Concentrate on where you are: You've just got to zero in on the job at hand. Don't start your business day until you get to the business. I used to start my business day in the shower. I'm trying to compose a letter in the shower. I'm not awake yet, and I'm trying to compose a letter. I found out that it doesn't work that way. Wait to get to the office to start your work. Don't start your business day at the breakfast table. It's not good for the family, and it's not very productive. So here's what you've got to do. On the way to work, concentrate on your driving. In the shower, concentrate on the shower. At the breakfast table, concentrate on the family. Wherever you are, be there. Don't be somewhere else. Give whatever you're doing the gift of attention. Give people the gift of attention. Concentrate on where you are.
Learn to say no: Boy, it's easy in a society like ours to just say yes too much, to over-obligate yourself. Then it takes all that time to back out of it. Don't say yes too quickly. It's better to say, "I don't know if I can make it, but I'll give you a call." It's nicer to say that than to back out later. One of my colleagues has a good saying: "Don't let your mouth overload your back." Being too eager to please can be dangerous. You need to appreciate yourself, your time, your limits. Know when your commitment to someone else will end up taking time away from yourself and your family. Appreciate your special time alone. And appreciate your time with those you love and those who love you. This is especially important when it comes to charity work. A group of entrepreneurs I know have been very successful in their own business. They get a lot of press. And they've been swamped with requests to do pro bono work. They must get a couple offers a month to sit on one charity board or another. Here's how they handle it: They take all requests, weigh them for time commitments and evaluate them for opportunities. Then they take a collective vote on which two they'll accept during the next year. You can't immediately say yes to offers that sound prestigious. You can't immediately say yes to social functions, even if they sound like a lot of fun. You've got to say maybe and take time to evaluate what's truly important to you and what will just take time away from your ambitions and your family. Be eager to please yourself and your family. Don't be so eager to please everybody else. Appreciate your own limits. You don't have to fill up every second of the day; take time to appreciate what you've accomplished. Take time to enjoy the fruits of your labor.

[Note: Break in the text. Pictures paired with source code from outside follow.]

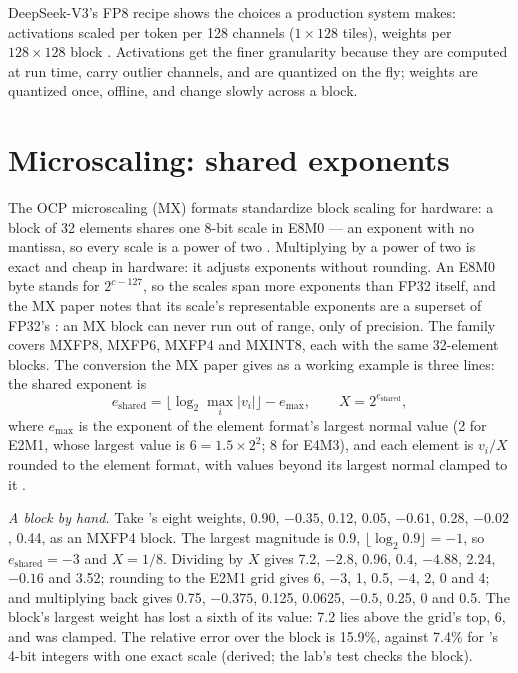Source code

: DeepSeek-V3's FP8 recipe shows the choices a production system makes:
activations scaled per token per 128 channels ($1\times128$ tiles), weights per
$128\times128$ block \cite{deepseek2024v3}. Activations get the finer
granularity because they are computed at run time, carry outlier channels, and
are quantized on the fly; weights are quantized once, offline, and change
slowly across a block.

\section{Microscaling: shared exponents}

The OCP microscaling (MX) formats standardize block scaling for hardware: a
block of 32 elements shares one 8-bit scale in E8M0 --- an exponent with no
mantissa, so every scale is a power of two \cite{rouhani2023mx}. Multiplying by
a power of two is exact and cheap in hardware: it adjusts exponents without
rounding. An E8M0 byte stands for $2^{c-127}$, so the scales span more exponents
than FP32 itself, and the MX paper notes that its scale's representable
exponents are a superset of FP32's \cite{rouhani2023mx}: an MX block can never
run out of range, only of precision. The family covers MXFP8, MXFP6, MXFP4 and
MXINT8, each with the same 32-element blocks. The conversion the MX paper gives as a working example is
three lines: the shared exponent is
\begin{equation}
e_{\text{shared}} = \lfloor \log_2 \max_i \lvert v_i \rvert \rfloor - e_{\max},
\qquad X = 2^{e_{\text{shared}}},
\label{eq:mx-exponent}
\end{equation}
where $e_{\max}$ is the exponent of the element format's largest normal value
(2 for E2M1, whose largest value is $6 = 1.5 \times 2^2$; 8 for E4M3), and each
element is $v_i / X$ rounded to the element format, with values beyond its
largest normal clamped to it \cite[Algorithm~1]{rouhani2023mx}.

\emph{A block by hand.} Take 's eight weights, 0.90,
$-0.35$, 0.12, 0.05, $-0.61$, 0.28, $-0.02$, 0.44, as an MXFP4 block. The largest
magnitude is 0.9, $\lfloor \log_2 0.9 \rfloor = -1$, so $e_{\text{shared}} = -3$ and
$X = 1/8$. Dividing by $X$ gives 7.2, $-2.8$, 0.96, 0.4, $-4.88$, 2.24, $-0.16$ and
3.52; rounding to the E2M1 grid gives 6, $-3$, 1, 0.5, $-4$, 2, 0 and 4; and
multiplying back gives 0.75, $-0.375$, 0.125, 0.0625, $-0.5$, 0.25, 0 and 0.5.
The block's largest weight has lost a sixth of its value: 7.2 lies above the
grid's top, 6, and was clamped. The relative error over the block is 15.9\%,
against 7.4\% for 's 4-bit integers with one exact
scale (derived; the lab's test checks the block).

Appreciate the little details: Your success should be a pleasure. Appreciating what you've acquired and what you've done and who you've become is important. It's an important component in fueling your future achievements. Just knowing that you finished all you started out to do that day… that's encouraging! It's these little daily gains that continue to fuel your achievement. Let's say you're figuring out tomorrow's game plan tonight, and tomorrow looks pretty light. So all you write down for tomorrow is "cleanup day." Clean up all the little notes on your desk. Write all the thank-you notes you haven't gotten around to writing all week. Take care of a few phone calls that keep getting shuffled from one day to the next. It's just minor stuff. Nonetheless, it's the little stuff that keeps weighing you down until you get it done. So you spend your day in cleanup mode. You file the notes, write the thank-you cards, make the phone calls. It's not a major day. But at the end of the day, you feel you've accomplished so much. Why? Because you've taken care of so many little details. It's the little details that can make a major difference. You feel like you've really achieved something during a day that started out to be so minor. Little achievements are just as important as big achievements. Success is the constant process of working toward your goals, little achievement by little achievement. Little achievements produce big results. Anything is possible in those 24 hours we're given each day.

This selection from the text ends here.